Who are you trying to impress? Your client? Your opponent? Posterity? Or could it possibly be the tribunal itself?
THE DOCUMENTS (1)
The arbitrator who actually read all the documents submitted to him--and charged accordingly at the agreed rate--would soon become wealthy enough to retire, perhaps after his first case.
Documentary overload is a real and growing problem. The urge to be complete is understandable and laudable, but it leads to the essential becoming swamped by the peripheral. It is perfectly possible for parties who set themselves to it to agree among themselves and with the tribunal on sensible document management, on the basis that there can always be supplementary requests for further documents.
THE DOCUMENTS (2)
The law firm with the strongest ring binders deserves to win the case.

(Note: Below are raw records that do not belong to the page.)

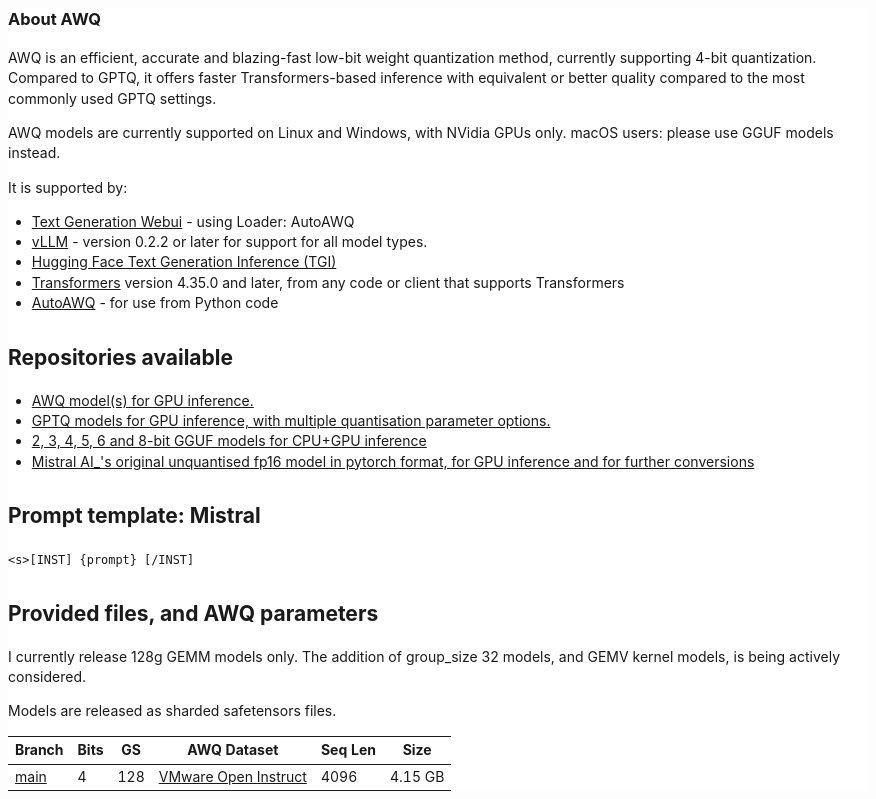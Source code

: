 
### About AWQ

AWQ is an efficient, accurate and blazing-fast low-bit weight quantization method, currently supporting 4-bit quantization. Compared to GPTQ, it offers faster Transformers-based inference with equivalent or better quality compared to the most commonly used GPTQ settings.

AWQ models are currently supported on Linux and Windows, with NVidia GPUs only. macOS users: please use GGUF models instead.

It is supported by:

- [Text Generation Webui](https://github.com/oobabooga/text-generation-webui) - using Loader: AutoAWQ
- [vLLM](https://github.com/vllm-project/vllm) - version 0.2.2 or later for support for all model types.
- [Hugging Face Text Generation Inference (TGI)](https://github.com/huggingface/text-generation-inference)
- [Transformers](https://huggingface.co/docs/transformers) version 4.35.0 and later, from any code or client that supports Transformers
- [AutoAWQ](https://github.com/casper-hansen/AutoAWQ) - for use from Python code



## Repositories available

* [AWQ model(s) for GPU inference.](https://huggingface.co/TheBloke/Mistral-7B-Instruct-v0.2-AWQ)
* [GPTQ models for GPU inference, with multiple quantisation parameter options.](https://huggingface.co/TheBloke/Mistral-7B-Instruct-v0.2-GPTQ)
* [2, 3, 4, 5, 6 and 8-bit GGUF models for CPU+GPU inference](https://huggingface.co/TheBloke/Mistral-7B-Instruct-v0.2-GGUF)
* [Mistral AI_'s original unquantised fp16 model in pytorch format, for GPU inference and for further conversions](https://huggingface.co/mistralai/Mistral-7B-Instruct-v0.2)



## Prompt template: Mistral

```
<s>[INST] {prompt} [/INST]
```





## Provided files, and AWQ parameters
I currently release 128g GEMM models only. The addition of group_size 32 models, and GEMV kernel models, is being actively considered.

Models are released as sharded safetensors files.

| Branch | Bits | GS | AWQ Dataset | Seq Len | Size |
| ------ | ---- | -- | ----------- | ------- | ---- |
| [main](https://huggingface.co/TheBloke/Mistral-7B-Instruct-v0.2-AWQ/tree/main) | 4 | 128 | [VMware Open Instruct](https://huggingface.co/datasets/VMware/open-instruct/viewer/) | 4096 | 4.15 GB
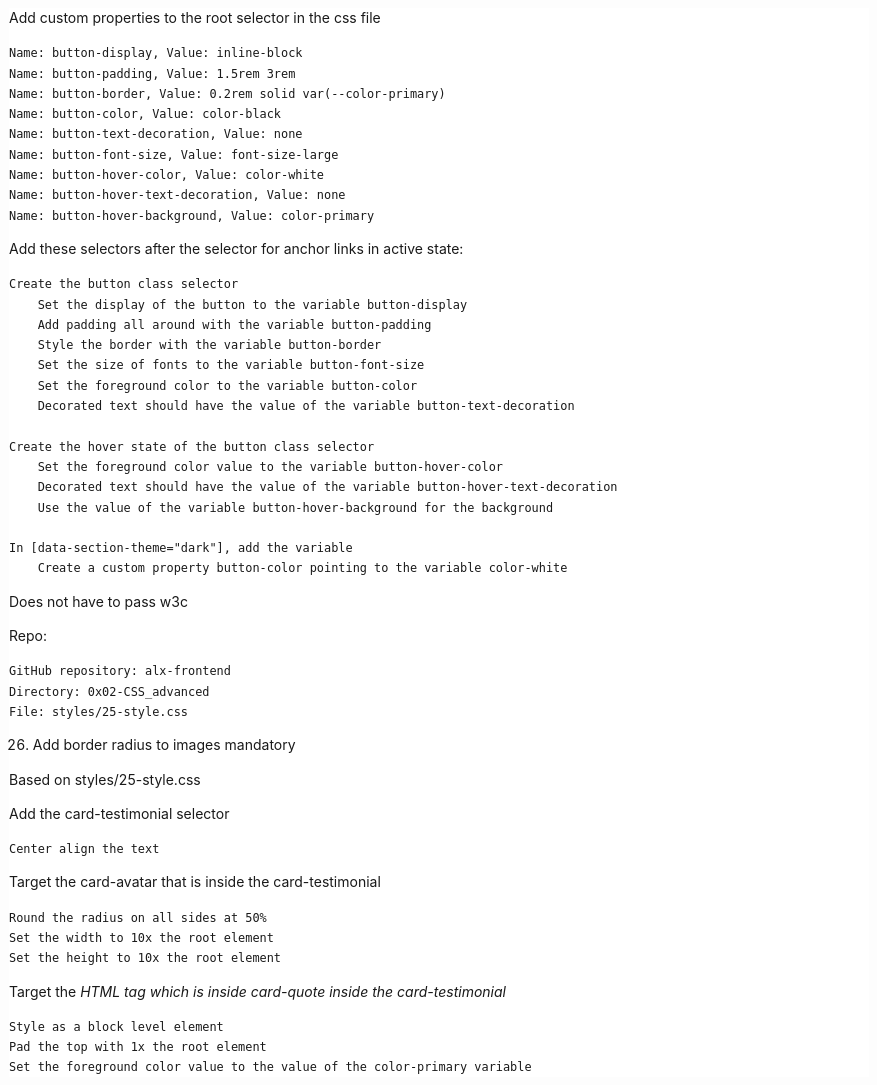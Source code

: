 Add custom properties to the root selector in the css file

    Name: button-display, Value: inline-block
    Name: button-padding, Value: 1.5rem 3rem
    Name: button-border, Value: 0.2rem solid var(--color-primary)
    Name: button-color, Value: color-black
    Name: button-text-decoration, Value: none
    Name: button-font-size, Value: font-size-large
    Name: button-hover-color, Value: color-white
    Name: button-hover-text-decoration, Value: none
    Name: button-hover-background, Value: color-primary

Add these selectors after the selector for anchor links in active state:

    Create the button class selector
        Set the display of the button to the variable button-display
        Add padding all around with the variable button-padding
        Style the border with the variable button-border
        Set the size of fonts to the variable button-font-size
        Set the foreground color to the variable button-color
        Decorated text should have the value of the variable button-text-decoration

    Create the hover state of the button class selector
        Set the foreground color value to the variable button-hover-color
        Decorated text should have the value of the variable button-hover-text-decoration
        Use the value of the variable button-hover-background for the background

    In [data-section-theme="dark"], add the variable
        Create a custom property button-color pointing to the variable color-white

Does not have to pass w3c

Repo:

    GitHub repository: alx-frontend
    Directory: 0x02-CSS_advanced
    File: styles/25-style.css

26. Add border radius to images
mandatory

Based on styles/25-style.css

Add the card-testimonial selector

    Center align the text

Target the card-avatar that is inside the card-testimonial

    Round the radius on all sides at 50%
    Set the width to 10x the root element
    Set the height to 10x the root element

Target the <cite> HTML tag which is inside card-quote inside the card-testimonial

    Style as a block level element
    Pad the top with 1x the root element
    Set the foreground color value to the value of the color-primary variable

Documentary overload is a purely physical problem as well, posing unreasonable demands on storage space, accessibility, and portability, not to mention the safe preservation of the papers themselves. Huge benefits flow downstream at the hearing stage, from agreed core bundles and hearing bundles (less so witness examination bundles), but all that demands cooperation between counsel on both sides--which in any case ought to be what the tribunal is entitled to expect.
THE ELECTRONIC DOCUMENTS
The law firm capable of giving titles to each PDF exhibit also deserves to win the case.
Most arbitrators (a) are highly mobile, and (b) have several cases pending at any given time, so most of the work on each case will be done off the electronic version of the papers. It is in everyone's interest to help the arbitrators find their way round the document store, especially when the number of documents runs into the several hundreds.
No form of litigation can easily do without someone who can speak authoritatively for the party itself.
The institution of the agent is critical to the good management of inter-state litigation whether before a standing tribunal or ad hoc. It is not automatically transferable to investor-state arbitration, but that should not stand in the way of creating, case by case, an appropriate substitute for it, and for the same reasons, not least that it fosters the cooperation on which the tribunal ultimately depends. But, in any case, cooperation ought to be regarded as part of the professional obligations of counsel on each side, as it is in many domestic systems.
Don't be misled by the TV series.
Facts matter: the personal impression made by the key witnesses of fact is often crucial to the outcome. But cross-examination is not an amateur sport (nor, for that matter, is direct examination in chief). Bear in mind the cultural and professional expectations of the members of your tribunal, not to mention the cultural and thoroughly non-professional expectations of your witness. Cross-examination through interpretation into and out of a foreign language is murder; cross-examination through interpretation into and out of a foreign language by video or audio link is sheer murder.
Expert evidence is a different matter altogether, and deserves a book on its own.